Scan the entries for lines with "bagi" and say how many there are, with nothing more.
== DATA SHOWN
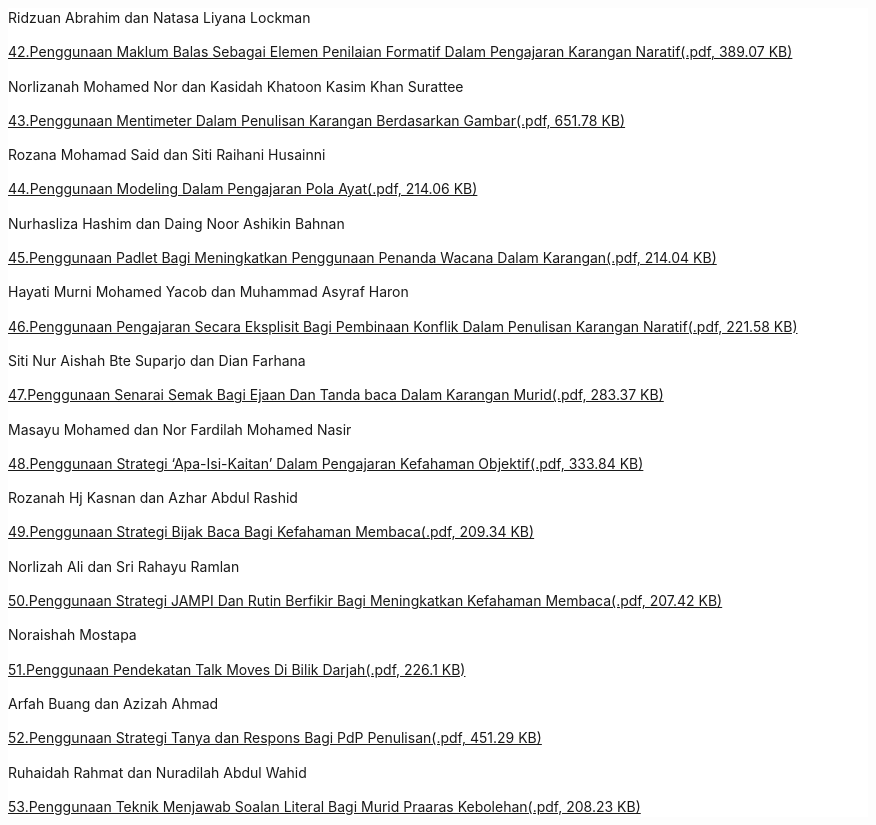 Ridzuan Abrahim dan Natasa Liyana Lockman

[42.Penggunaan Maklum Balas Sebagai Elemen Penilaian Formatif Dalam Pengajaran Karangan Naratif(.pdf, 389.07 KB)](/files/42-penggunaan-maklum-balas-sebagai-elemen-penilaian-formatif-dalam-pengajaran-karangan-naratif.pdf)

Norlizanah Mohamed Nor dan Kasidah Khatoon Kasim Khan Surattee

[43.Penggunaan Mentimeter Dalam Penulisan Karangan Berdasarkan Gambar(.pdf, 651.78 KB)](/files/43-penggunaan-mentimeter-dalam-penulisan-karangan-berdasarkan-gambar.pdf)

Rozana Mohamad Said dan Siti Raihani Husainni

[44.Penggunaan Modeling Dalam Pengajaran Pola Ayat(.pdf, 214.06 KB)](/files/44-penggunaan-modeling-dalam-pengajaran-pola-ayat.pdf)

Nurhasliza Hashim dan Daing Noor Ashikin Bahnan

[45.Penggunaan Padlet Bagi Meningkatkan Penggunaan Penanda Wacana Dalam Karangan(.pdf, 214.04 KB)](/files/45-penggunaan-padlet-bagi-meningkatkan-penggunaan-penanda-wacana-dalam-karangan.pdf)

Hayati Murni Mohamed Yacob dan Muhammad Asyraf Haron

[46.Penggunaan Pengajaran Secara Eksplisit Bagi Pembinaan Konflik Dalam Penulisan Karangan Naratif(.pdf, 221.58 KB)](/files/46-penggunaan-pengajaran-secara-eksplisit-bagi-pembinaan-konflik-penulisan-karangan-naratif.pdf)

Siti Nur Aishah Bte Suparjo dan Dian Farhana

[47.Penggunaan Senarai Semak Bagi Ejaan Dan Tanda baca Dalam Karangan Murid(.pdf, 283.37 KB)](/files/47-penggunaan-senarai-semak-bagi-ejaan-dan-tanda-baca-dalam-karangan-murid.pdf)

Masayu Mohamed dan Nor Fardilah Mohamed Nasir

[48.Penggunaan Strategi ‘Apa-Isi-Kaitan’ Dalam Pengajaran Kefahaman Objektif(.pdf, 333.84 KB)](/files/48-penggunaan-strategi-apa-isi-kaitan-dalam-pengajaran-kefahaman-objektif.pdf)

Rozanah Hj Kasnan dan Azhar Abdul Rashid

[49.Penggunaan Strategi Bijak Baca Bagi Kefahaman Membaca(.pdf, 209.34 KB)](/files/49-penggunaan-strategi-bijak-baca-bagi-kefahaman-membaca.pdf)

Norlizah Ali dan Sri Rahayu Ramlan

[50.Penggunaan Strategi JAMPI Dan Rutin Berfikir Bagi Meningkatkan Kefahaman Membaca(.pdf, 207.42 KB)](/files/50-penggunaan-strategi-jampi-dan-rutin-berfikir-bagi-meningkatkan-kefahaman-membaca.pdf)

Noraishah Mostapa

[51.Penggunaan Pendekatan Talk Moves Di Bilik Darjah(.pdf, 226.1 KB)](/files/51-penggunaan-pendekatan-talk-moves-di-bilik-darjah.pdf)

Arfah Buang dan Azizah Ahmad

[52.Penggunaan Strategi Tanya dan Respons Bagi PdP Penulisan(.pdf, 451.29 KB)](/files/52-penggunaan-strategi-tanya-dan-respons-bagi-pdp-penulisan.pdf)

Ruhaidah Rahmat dan Nuradilah Abdul Wahid

[53.Penggunaan Teknik Menjawab Soalan Literal Bagi Murid Praaras Kebolehan(.pdf, 208.23 KB)](/files/53-penggunaan-teknik-menjawab-soalan-literal-bagi-murid-praaras-kebolehan.pdf)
====
§ TASK RESPONSE: 7